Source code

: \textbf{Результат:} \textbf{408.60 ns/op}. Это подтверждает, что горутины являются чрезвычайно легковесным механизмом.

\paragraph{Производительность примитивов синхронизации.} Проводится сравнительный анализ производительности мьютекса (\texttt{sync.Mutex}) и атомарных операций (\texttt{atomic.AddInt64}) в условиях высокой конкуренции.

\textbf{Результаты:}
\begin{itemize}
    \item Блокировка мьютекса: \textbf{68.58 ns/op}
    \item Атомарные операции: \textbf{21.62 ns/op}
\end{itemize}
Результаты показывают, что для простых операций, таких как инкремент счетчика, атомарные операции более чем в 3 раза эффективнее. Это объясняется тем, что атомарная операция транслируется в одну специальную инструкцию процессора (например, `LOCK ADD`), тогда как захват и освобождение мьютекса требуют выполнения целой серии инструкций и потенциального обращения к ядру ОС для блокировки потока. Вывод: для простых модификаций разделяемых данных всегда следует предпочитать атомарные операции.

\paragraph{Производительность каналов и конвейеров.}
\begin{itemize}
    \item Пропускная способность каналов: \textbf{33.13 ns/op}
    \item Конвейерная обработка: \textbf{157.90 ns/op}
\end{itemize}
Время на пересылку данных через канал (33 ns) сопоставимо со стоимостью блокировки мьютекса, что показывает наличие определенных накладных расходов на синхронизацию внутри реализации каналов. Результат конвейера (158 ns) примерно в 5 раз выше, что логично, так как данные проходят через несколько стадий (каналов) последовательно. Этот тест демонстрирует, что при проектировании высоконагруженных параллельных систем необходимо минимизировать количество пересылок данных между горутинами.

Work request:
Select and copy every line from the records that includes the word "Производительность".

Solution to this task:
\paragraph{Производительность примитивов синхронизации.} Проводится сравнительный анализ производительности мьютекса (\texttt{sync.Mutex}) и атомарных операций (\texttt{atomic.AddInt64}) в условиях высокой конкуренции.
\paragraph{Производительность каналов и конвейеров.}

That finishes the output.